Inertial-Flow Anisotropy in Oblique Flow through Porous Media

Abstract

The extension of the Darcean momentum equation to the inertial-flow is considered using the results of direct numerical simulation of flow through two-dimensional ordered porous media. Using oblique flows, the inertial-flow regime is examined for Reynolds numbers (based on the unit-cell length) up to 300. The results show that the inertial-flow regime is marked at the very beginning by a low-Reynolds number subregime (0 ≤ R _e ≤ 10), where the deviation from the Darcean-flow pressure drop is quadratic in R _e (cubic in the Darcean velocity). After a relatively extended intermediate-Reynolds number subregime (10 ≤ R _e ≤ 50), a high-Reynolds subregime is observed (for R _e > 50) which seems to be linear in R _e (quadratic in the velocity). It is shown that for ordered arrangements the Darcean-isotropic structures become inertially anisotropic, i.e., the pressure gradient and the Darcean velocity vectors are not parallel in the inertial-flow regime, even though they are in the Darcean regime. The Darcean-anisotropic structures remain anisotropic in the inertial-flow regime.
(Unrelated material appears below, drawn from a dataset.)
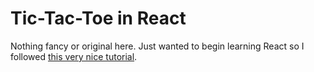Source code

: # Tic-Tac-Toe in React

Nothing fancy or original here. Just wanted to begin learning React so I followed [this very nice tutorial](https://react.dev/learn/tutorial-tic-tac-toe).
For strongly inertial flows, we study the transition to unsteady periodic solutions. The values of the critical Reynolds number depend on the angle θ that the incoming flow makes with the x-axis. The critical reynolds number increases with the angle of the flow. The R _e dependence of the angle a that the drag force makes with the x-axis don’t confirm the new results of [5] The authors claim that for high Reynolds numbers, for low angle oblique flows (< 12°), the angle α reaches a maximum and the drag force becomes horizontal, and that for high angle oblique flows (> 12°, < 45°), the drag force makes a 45° angle with the x-axis. Concerning the Darcean-anisotropic structures, we present results which contradict their conclusions.